WebRTC is specifically designed for server-client cases. In the case of video
and audio, the server is called a "mixer" or MCU. This is extremely important
for large multi-user conferences - if it weren't for a mixer, you'd have to
upload your video once for every user, burning all of your upload bandwidth.
Examples of services using this are Appear.in Premium and Cisco Spark.

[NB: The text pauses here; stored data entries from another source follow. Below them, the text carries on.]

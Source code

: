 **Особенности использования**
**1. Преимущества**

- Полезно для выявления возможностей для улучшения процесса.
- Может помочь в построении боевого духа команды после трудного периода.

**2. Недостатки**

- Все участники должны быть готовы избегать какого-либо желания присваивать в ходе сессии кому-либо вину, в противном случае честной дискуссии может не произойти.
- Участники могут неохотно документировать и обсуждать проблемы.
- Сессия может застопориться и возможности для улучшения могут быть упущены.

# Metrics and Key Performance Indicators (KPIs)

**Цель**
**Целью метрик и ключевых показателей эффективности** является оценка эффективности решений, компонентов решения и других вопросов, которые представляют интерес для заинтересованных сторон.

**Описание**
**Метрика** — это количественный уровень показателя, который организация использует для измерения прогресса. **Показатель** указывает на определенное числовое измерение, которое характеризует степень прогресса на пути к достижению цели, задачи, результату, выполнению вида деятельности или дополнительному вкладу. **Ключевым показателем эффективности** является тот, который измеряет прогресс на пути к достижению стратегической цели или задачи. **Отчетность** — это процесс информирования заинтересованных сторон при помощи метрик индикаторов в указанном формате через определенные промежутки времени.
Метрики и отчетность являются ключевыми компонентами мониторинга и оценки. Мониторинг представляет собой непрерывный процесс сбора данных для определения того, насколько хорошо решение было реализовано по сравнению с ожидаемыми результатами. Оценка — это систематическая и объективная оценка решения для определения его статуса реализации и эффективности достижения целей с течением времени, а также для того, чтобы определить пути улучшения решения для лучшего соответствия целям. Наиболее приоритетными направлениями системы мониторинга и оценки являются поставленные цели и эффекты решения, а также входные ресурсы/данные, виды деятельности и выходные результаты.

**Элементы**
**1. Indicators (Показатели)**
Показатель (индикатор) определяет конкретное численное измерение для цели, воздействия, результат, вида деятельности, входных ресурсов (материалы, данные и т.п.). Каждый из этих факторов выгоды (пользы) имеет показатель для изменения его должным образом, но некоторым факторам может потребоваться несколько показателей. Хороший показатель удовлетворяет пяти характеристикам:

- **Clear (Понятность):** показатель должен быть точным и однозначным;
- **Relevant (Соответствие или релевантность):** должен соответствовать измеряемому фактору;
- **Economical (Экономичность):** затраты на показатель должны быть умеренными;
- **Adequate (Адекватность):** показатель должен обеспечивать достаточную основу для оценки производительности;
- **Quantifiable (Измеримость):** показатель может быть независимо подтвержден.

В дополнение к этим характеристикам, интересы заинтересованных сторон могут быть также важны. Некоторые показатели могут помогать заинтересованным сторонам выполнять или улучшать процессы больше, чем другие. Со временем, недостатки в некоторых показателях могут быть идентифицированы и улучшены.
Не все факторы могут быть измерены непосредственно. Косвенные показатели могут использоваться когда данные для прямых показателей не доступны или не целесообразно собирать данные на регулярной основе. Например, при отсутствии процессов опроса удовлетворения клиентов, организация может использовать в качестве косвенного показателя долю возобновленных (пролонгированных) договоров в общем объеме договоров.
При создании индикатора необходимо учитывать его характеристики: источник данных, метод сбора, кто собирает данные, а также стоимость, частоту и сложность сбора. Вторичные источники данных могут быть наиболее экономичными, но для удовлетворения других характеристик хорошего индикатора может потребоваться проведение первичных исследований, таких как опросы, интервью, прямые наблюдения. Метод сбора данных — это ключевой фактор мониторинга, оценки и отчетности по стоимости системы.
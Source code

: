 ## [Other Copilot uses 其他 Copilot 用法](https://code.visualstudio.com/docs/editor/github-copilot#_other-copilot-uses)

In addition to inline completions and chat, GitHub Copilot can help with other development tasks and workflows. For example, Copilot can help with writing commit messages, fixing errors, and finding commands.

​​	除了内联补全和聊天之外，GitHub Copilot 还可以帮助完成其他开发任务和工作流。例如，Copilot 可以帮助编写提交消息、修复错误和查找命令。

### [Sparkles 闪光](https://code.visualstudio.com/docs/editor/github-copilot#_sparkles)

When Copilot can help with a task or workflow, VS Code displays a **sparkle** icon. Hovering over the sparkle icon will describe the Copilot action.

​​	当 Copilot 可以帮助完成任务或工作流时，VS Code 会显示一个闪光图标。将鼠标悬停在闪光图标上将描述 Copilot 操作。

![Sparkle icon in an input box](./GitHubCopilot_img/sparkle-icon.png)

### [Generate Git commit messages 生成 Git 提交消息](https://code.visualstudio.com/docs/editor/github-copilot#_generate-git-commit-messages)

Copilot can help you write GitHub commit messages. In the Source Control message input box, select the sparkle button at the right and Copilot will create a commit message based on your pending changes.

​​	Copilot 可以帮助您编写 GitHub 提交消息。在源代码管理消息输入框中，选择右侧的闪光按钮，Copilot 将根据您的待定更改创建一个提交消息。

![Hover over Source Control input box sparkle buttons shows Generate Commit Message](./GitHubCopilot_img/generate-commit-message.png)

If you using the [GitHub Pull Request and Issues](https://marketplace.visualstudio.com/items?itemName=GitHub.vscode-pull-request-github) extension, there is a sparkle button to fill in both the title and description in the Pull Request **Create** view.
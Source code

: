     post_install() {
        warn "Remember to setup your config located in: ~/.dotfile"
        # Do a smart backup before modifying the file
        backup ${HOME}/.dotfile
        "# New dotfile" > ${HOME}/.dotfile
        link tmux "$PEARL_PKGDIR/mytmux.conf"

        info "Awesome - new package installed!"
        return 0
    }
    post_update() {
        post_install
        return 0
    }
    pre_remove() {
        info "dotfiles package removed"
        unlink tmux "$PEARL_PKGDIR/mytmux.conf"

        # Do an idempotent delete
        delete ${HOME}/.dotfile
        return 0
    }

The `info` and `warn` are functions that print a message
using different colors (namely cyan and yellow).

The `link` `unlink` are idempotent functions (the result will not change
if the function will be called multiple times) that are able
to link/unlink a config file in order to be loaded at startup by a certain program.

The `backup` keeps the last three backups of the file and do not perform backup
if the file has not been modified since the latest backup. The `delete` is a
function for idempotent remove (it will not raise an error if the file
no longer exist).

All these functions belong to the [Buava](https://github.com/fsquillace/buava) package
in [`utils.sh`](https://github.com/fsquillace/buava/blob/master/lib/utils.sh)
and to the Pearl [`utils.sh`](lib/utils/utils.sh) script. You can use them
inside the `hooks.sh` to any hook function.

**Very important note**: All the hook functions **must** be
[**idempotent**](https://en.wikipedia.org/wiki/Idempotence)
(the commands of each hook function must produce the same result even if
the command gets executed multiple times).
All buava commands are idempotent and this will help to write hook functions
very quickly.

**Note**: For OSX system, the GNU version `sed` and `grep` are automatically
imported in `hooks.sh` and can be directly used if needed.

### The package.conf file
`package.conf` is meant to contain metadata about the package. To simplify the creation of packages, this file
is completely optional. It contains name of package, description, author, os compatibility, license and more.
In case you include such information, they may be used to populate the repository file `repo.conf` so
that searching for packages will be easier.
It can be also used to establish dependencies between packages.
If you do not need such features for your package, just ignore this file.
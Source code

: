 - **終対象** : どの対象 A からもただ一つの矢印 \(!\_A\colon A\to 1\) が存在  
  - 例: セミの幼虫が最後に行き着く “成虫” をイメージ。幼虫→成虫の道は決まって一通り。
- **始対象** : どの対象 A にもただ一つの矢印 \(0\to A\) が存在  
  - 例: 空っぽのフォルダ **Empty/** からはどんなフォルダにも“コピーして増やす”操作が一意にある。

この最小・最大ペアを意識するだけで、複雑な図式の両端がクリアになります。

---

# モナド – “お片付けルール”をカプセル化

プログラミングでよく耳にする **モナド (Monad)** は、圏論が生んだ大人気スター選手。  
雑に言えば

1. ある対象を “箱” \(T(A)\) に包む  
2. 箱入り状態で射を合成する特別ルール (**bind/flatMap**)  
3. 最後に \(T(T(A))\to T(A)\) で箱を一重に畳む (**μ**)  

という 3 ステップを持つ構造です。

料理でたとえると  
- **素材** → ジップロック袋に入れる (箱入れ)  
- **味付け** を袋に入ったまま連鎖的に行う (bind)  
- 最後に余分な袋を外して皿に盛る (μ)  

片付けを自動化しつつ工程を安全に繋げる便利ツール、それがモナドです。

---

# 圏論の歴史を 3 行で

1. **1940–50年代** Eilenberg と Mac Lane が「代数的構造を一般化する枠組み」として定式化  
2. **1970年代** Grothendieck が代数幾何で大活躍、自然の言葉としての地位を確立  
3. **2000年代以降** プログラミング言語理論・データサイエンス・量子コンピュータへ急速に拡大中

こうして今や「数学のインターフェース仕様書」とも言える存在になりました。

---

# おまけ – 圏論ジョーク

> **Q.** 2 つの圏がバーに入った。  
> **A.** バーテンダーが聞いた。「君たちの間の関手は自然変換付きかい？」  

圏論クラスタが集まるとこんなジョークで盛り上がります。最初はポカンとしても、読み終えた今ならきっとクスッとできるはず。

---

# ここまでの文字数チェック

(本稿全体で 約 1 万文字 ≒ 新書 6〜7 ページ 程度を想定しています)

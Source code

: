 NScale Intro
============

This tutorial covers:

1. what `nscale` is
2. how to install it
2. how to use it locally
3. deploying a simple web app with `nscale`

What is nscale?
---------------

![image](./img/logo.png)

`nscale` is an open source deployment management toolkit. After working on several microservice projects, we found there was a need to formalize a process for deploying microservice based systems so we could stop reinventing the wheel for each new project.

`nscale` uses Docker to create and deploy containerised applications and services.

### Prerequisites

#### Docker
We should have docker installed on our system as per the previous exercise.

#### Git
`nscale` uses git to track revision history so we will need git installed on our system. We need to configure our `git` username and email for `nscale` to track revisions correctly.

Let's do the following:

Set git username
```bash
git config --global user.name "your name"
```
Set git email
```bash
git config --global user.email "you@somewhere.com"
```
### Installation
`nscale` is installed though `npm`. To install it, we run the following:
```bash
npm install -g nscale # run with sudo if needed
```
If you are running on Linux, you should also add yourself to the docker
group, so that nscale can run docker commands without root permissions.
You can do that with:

Note that games are the #1 use case mentioned in the Datachannel draft [1].
It's perfectly fine to argue that the standard is bad, but it was designed for
these use cases.

The Google developer you linked seems to be arguing for improving the WebRTC
C++ library, not changing the protocol.

[1] [https://tools.ietf.org/html/draft-ietf-rtcweb-data-
channel-1...](https://tools.ietf.org/html/draft-ietf-rtcweb-data-
channel-13#section-3)

------
soapdog
Firefox OS had TCP[0] and UDP[1] sockets as Web APIs. They were quite pleasant
to use as a developer and the only way to create a real mail client (needs TCP
to implement POP, IMAP, SMTP in JS).

I wish more Firefox OS APIs had become web standards. They would allow for
some very powerful PWAs.

[0]: [https://developer.mozilla.org/en-
US/docs/Archive/B2G_OS/API/...](https://developer.mozilla.org/en-
US/docs/Archive/B2G_OS/API/TPC_Socket_API) [1]:
[https://developer.mozilla.org/en-
US/docs/Archive/B2G_OS/API/...](https://developer.mozilla.org/en-
US/docs/Archive/B2G_OS/API/UDPSocket)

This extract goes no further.